そして三男(誠一)が保育園に入園、その送り迎えの担当が私でした。母が体調を壊して静養したのが杉並に移転したきっかけでもあり、脊髄カリエスを患った母は、腹部に大きなコルセットベルトを締めており、今考えると大変辛かった日々だったと思います。寝たきりの母が私に少しでもその代わりをさせようとするのですが逃げ足の速さは天下一品、出来るだけ家に居つかないことが私の考える全てでしたから、その声は以前にも増して大きくなり、すぐさま新しい寮でも「タツヤ!」の叫び声は有名になりました。

 それはともかくとして、誠一を始めて保育園に連れて行ったときのことです。彼を送り届けて私は学校に行くのですが、なんと初日で彼は脱走!寮に帰って来てしまったのです。なれない土地で不安だったのでしょう。そして彼を預かってくれたのが寮の方々でした。この寮では私達家族は大変お世話になる事になります。とにかく面倒見の良い人たちがたくさんいて、大家族のような暖かさがあり、母が半年も入院をした際には、食事の世話までやって頂きました。本当に感謝いたしております。
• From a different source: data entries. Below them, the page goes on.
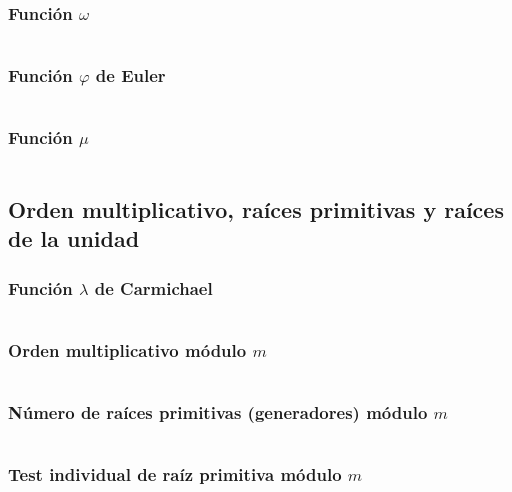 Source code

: \documentclass[11pt]{article}
\begin{document}
			\subsubsection{Función $\omega$}
			\inputminted[tabsize=2,breaklines,firstline=237,lastline=244,fontsize=\small]{c++}{numberTheory.cpp}
			
			\subsubsection{Función $\varphi$ de Euler}
			\inputminted[tabsize=2,breaklines,firstline=251,lastline=258,fontsize=\small]{c++}{numberTheory.cpp}
			
			\subsubsection{Función $\mu$}
			\inputminted[tabsize=2,breaklines,firstline=276,lastline=287,fontsize=\small]{c++}{numberTheory.cpp}
			
		\subsection{Orden multiplicativo, raíces primitivas y raíces de la unidad}
			\subsubsection{Función $\lambda$ de Carmichael}
			\inputminted[tabsize=2,breaklines,firstline=260,lastline=274,fontsize=\small]{c++}{numberTheory.cpp}
			
			\subsubsection{Orden multiplicativo módulo $m$}
			\inputminted[tabsize=2,breaklines,firstline=289,lastline=305,fontsize=\small]{c++}{numberTheory.cpp}
			
			\subsubsection{Número de raíces primitivas (generadores) módulo $m$}
			\inputminted[tabsize=2,breaklines,firstline=307,lastline=313,fontsize=\small]{c++}{numberTheory.cpp}
			
			\subsubsection{Test individual de raíz primitiva módulo $m$}
			\inputminted[tabsize=2,breaklines,firstline=315,lastline=325,fontsize=\small]{c++}{numberTheory.cpp}
			
\end{document}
 私たち3人兄弟は、引っ越してすぐには新しい寮の子供達とは馴染めませんでした。そんな中、一番下の弟の誠一が、保育園から帰って来てしまう事になることは、今考えれば致し方なかったと思います。4歳の子供からすれば、母はいない、兄達は学校に行ってしまい、取り残されたように感じても不思議がありません。そして新しい環境にすぐには溶け込むことができず、寂しかったはずです。母の病気がその拍車をかけていました。